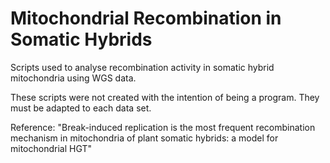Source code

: # Mitochondrial Recombination in Somatic Hybrids 
Scripts used to analyse recombination activity in somatic hybrid mitochondria using WGS data. 

These scripts were not created with the intention of being a program. They must be adapted to each data set.

Reference: "Break-induced replication is the most frequent recombination mechanism in mitochondria of plant somatic hybrids: a model for mitochondrial HGT" 
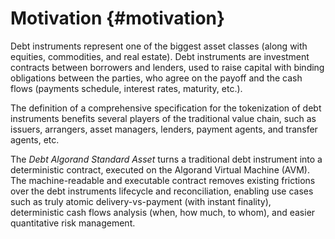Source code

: # Motivation {#motivation}

Debt instruments represent one of the biggest asset classes (along with equities,
commodities, and real estate). Debt instruments are investment contracts between
borrowers and lenders, used to raise capital with binding obligations between the
parties, who agree on the payoff and the cash flows (payments schedule, interest
rates, maturity, etc.).

The definition of a comprehensive specification for the tokenization of debt instruments
benefits several players of the traditional value chain, such as issuers, arrangers,
asset managers, lenders, payment agents, and transfer agents, etc.

The *Debt Algorand Standard Asset* turns a traditional debt instrument into a deterministic
contract, executed on the Algorand Virtual Machine (AVM). The machine-readable and
executable contract removes existing frictions over the debt instruments lifecycle
and reconciliation, enabling use cases such as truly atomic delivery-vs-payment
(with instant finality), deterministic cash flows analysis (when, how much, to whom),
and easier quantitative risk management.
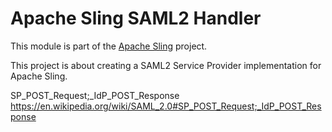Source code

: # Apache Sling SAML2 Handler

This module is part of the [Apache Sling](https://sling.apache.org) project.

This project is about creating a SAML2 Service Provider implementation for Apache Sling.

SP_POST_Request;_IdP_POST_Response
https://en.wikipedia.org/wiki/SAML_2.0#SP_POST_Request;_IdP_POST_Response
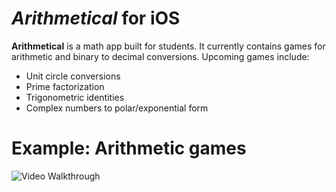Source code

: # *Arithmetical* for iOS

**Arithmetical** is a math app built for students. It currently contains games for arithmetic and binary to decimal conversions. Upcoming games include:

- Unit circle conversions
- Prime factorization
- Trigonometric identities
- Complex numbers to polar/exponential form

# Example: Arithmetic games
<img src='http://i.imgur.com/OLQSHuK.gif' title='Video Walkthrough' width='' alt='Video Walkthrough' />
--- --- ---
Exercise description. Output must be limited to the lines beginning with the one that contains "math app built" and ending with the last line of the entries, reproduced exactly.

Result for this exercise.
**Arithmetical** is a math app built for students. It currently contains games for arithmetic and binary to decimal conversions. Upcoming games include:

- Unit circle conversions
- Prime factorization
- Trigonometric identities
- Complex numbers to polar/exponential form

# Example: Arithmetic games
<img src='http://i.imgur.com/OLQSHuK.gif' title='Video Walkthrough' width='' alt='Video Walkthrough' />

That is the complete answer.